The answer should be one number: how many lines in the records below contain the word "задачу".

[Data listing — start]

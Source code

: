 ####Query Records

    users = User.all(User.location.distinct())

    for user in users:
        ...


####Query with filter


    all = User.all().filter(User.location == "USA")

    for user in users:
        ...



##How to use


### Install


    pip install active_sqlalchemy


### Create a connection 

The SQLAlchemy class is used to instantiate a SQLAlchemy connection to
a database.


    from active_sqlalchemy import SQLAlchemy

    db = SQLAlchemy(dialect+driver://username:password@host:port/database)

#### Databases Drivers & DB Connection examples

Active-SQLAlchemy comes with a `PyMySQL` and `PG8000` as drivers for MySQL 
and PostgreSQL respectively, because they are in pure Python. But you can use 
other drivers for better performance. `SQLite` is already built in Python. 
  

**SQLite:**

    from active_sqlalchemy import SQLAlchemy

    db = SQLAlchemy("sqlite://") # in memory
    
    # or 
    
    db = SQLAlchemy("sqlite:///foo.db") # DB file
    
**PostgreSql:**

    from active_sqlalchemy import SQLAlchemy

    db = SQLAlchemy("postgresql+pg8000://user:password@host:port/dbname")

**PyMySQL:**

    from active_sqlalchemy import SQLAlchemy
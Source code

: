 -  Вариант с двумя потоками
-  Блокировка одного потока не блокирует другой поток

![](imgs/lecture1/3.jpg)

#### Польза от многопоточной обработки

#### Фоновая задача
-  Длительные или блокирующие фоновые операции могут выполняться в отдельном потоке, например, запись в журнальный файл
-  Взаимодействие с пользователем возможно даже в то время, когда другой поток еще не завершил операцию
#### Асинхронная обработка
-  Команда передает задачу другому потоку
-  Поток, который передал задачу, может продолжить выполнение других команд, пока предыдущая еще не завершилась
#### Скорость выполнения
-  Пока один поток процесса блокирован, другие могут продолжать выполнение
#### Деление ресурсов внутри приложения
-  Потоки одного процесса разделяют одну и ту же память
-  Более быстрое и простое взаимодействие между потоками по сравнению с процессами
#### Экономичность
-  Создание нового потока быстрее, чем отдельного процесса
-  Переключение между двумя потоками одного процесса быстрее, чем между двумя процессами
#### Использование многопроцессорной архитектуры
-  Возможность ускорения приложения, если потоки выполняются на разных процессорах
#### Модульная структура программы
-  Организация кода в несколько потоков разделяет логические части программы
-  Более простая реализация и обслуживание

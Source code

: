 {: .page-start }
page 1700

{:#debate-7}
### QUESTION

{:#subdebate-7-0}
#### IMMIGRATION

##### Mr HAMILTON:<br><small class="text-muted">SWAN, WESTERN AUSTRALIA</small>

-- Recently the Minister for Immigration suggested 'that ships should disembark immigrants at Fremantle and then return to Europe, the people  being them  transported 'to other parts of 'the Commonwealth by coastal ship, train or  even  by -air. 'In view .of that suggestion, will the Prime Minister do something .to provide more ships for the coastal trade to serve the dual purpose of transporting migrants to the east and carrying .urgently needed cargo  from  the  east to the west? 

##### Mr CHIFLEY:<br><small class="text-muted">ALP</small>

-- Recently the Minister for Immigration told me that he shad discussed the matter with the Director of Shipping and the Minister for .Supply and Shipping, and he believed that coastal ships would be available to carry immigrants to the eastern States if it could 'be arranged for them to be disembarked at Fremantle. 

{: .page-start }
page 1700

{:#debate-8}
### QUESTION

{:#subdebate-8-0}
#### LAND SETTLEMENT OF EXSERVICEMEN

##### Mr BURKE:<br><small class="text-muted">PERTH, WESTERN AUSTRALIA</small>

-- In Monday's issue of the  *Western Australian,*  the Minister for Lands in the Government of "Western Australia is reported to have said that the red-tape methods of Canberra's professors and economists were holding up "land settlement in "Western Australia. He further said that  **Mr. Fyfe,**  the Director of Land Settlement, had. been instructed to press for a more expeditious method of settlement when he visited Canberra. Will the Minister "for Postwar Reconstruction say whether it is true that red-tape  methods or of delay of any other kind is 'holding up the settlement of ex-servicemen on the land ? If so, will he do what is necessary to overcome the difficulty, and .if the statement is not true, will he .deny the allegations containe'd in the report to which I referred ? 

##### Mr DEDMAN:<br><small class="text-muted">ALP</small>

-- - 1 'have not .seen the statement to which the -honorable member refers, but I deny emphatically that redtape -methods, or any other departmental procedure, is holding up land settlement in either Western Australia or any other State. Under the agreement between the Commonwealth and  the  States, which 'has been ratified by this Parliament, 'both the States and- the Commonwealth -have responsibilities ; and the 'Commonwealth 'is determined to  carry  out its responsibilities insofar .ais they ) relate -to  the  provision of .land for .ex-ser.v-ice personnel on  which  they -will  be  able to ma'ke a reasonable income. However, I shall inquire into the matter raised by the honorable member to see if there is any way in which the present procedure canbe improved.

[Data listing — finish]

Solution for this task:
2